*What you have to do*:
When the word "informational" appears in a line of the data below, list that line.

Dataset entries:
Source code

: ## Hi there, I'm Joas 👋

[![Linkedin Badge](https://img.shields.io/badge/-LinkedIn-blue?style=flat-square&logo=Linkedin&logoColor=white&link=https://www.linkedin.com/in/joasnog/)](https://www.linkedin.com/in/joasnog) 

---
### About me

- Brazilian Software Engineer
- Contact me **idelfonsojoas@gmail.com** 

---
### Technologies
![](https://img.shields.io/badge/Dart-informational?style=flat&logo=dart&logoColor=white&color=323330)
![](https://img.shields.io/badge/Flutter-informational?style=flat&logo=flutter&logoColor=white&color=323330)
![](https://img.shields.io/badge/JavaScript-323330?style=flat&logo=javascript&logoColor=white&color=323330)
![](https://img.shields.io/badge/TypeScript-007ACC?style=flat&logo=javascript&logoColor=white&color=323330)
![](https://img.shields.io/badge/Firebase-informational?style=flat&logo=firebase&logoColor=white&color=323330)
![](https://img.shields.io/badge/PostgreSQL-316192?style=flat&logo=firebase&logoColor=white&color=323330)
---
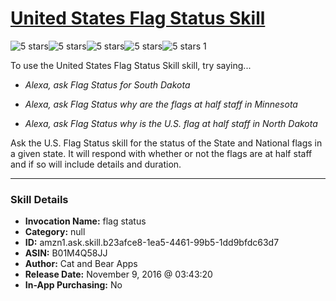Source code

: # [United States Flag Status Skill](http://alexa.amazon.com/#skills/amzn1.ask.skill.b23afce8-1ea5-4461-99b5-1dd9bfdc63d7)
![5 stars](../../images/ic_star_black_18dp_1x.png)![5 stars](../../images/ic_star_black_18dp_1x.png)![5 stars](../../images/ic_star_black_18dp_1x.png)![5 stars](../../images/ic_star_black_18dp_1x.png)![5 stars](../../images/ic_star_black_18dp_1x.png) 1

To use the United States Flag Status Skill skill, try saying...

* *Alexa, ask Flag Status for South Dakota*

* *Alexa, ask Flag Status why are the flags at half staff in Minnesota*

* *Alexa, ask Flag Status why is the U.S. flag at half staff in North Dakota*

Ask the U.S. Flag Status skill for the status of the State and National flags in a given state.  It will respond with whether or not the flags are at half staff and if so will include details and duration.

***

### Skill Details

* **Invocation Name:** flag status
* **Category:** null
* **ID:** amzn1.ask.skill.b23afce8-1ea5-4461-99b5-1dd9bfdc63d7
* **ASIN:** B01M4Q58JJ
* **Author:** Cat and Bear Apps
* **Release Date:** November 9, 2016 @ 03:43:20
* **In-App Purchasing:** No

*Result of the task*:
![](https://img.shields.io/badge/Dart-informational?style=flat&logo=dart&logoColor=white&color=323330)
![](https://img.shields.io/badge/Flutter-informational?style=flat&logo=flutter&logoColor=white&color=323330)
![](https://img.shields.io/badge/Firebase-informational?style=flat&logo=firebase&logoColor=white&color=323330)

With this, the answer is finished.